## What the task requires
Only an exact retyping of all the entries counts as an answer.

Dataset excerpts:
+ + + +

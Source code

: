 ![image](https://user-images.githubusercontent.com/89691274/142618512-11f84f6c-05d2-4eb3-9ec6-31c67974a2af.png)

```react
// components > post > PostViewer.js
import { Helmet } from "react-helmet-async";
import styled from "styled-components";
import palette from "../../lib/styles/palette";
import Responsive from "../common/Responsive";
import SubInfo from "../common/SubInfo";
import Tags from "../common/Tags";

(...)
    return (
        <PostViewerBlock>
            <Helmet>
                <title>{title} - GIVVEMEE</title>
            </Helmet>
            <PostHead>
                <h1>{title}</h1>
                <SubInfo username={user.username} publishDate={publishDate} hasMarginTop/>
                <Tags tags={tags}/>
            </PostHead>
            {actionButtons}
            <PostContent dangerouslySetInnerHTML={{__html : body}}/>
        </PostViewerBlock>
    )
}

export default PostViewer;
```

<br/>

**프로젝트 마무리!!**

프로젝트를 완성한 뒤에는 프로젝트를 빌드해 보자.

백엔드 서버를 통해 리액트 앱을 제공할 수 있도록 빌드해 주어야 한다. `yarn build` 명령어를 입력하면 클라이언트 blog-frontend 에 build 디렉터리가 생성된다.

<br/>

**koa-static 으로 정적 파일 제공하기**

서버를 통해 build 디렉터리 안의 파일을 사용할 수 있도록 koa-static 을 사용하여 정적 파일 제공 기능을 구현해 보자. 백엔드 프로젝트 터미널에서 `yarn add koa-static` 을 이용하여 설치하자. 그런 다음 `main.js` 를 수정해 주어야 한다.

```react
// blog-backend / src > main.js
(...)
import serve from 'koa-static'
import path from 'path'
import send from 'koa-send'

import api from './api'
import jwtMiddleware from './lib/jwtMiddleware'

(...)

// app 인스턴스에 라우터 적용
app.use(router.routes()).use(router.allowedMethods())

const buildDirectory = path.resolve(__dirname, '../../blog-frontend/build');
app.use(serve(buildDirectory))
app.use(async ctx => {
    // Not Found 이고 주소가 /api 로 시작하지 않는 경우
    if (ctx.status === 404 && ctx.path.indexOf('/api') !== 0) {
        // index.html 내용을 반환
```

+ + + +

## Written response
Source code

: ![image](https://user-images.githubusercontent.com/89691274/142618512-11f84f6c-05d2-4eb3-9ec6-31c67974a2af.png)

```react
// components > post > PostViewer.js
import { Helmet } from "react-helmet-async";
import styled from "styled-components";
import palette from "../../lib/styles/palette";
import Responsive from "../common/Responsive";
import SubInfo from "../common/SubInfo";
import Tags from "../common/Tags";

(...)
    return (
        <PostViewerBlock>
            <Helmet>
                <title>{title} - GIVVEMEE</title>
            </Helmet>
            <PostHead>
                <h1>{title}</h1>
                <SubInfo username={user.username} publishDate={publishDate} hasMarginTop/>
                <Tags tags={tags}/>
            </PostHead>
            {actionButtons}
            <PostContent dangerouslySetInnerHTML={{__html : body}}/>
        </PostViewerBlock>
    )
}

export default PostViewer;
```

<br/>

**프로젝트 마무리!!**

프로젝트를 완성한 뒤에는 프로젝트를 빌드해 보자.

백엔드 서버를 통해 리액트 앱을 제공할 수 있도록 빌드해 주어야 한다. `yarn build` 명령어를 입력하면 클라이언트 blog-frontend 에 build 디렉터리가 생성된다.

<br/>

**koa-static 으로 정적 파일 제공하기**

서버를 통해 build 디렉터리 안의 파일을 사용할 수 있도록 koa-static 을 사용하여 정적 파일 제공 기능을 구현해 보자. 백엔드 프로젝트 터미널에서 `yarn add koa-static` 을 이용하여 설치하자. 그런 다음 `main.js` 를 수정해 주어야 한다.

```react
// blog-backend / src > main.js
(...)
import serve from 'koa-static'
import path from 'path'
import send from 'koa-send'

import api from './api'
import jwtMiddleware from './lib/jwtMiddleware'

(...)

// app 인스턴스에 라우터 적용
app.use(router.routes()).use(router.allowedMethods())

const buildDirectory = path.resolve(__dirname, '../../blog-frontend/build');
app.use(serve(buildDirectory))
app.use(async ctx => {
    // Not Found 이고 주소가 /api 로 시작하지 않는 경우
    if (ctx.status === 404 && ctx.path.indexOf('/api') !== 0) {
        // index.html 내용을 반환
```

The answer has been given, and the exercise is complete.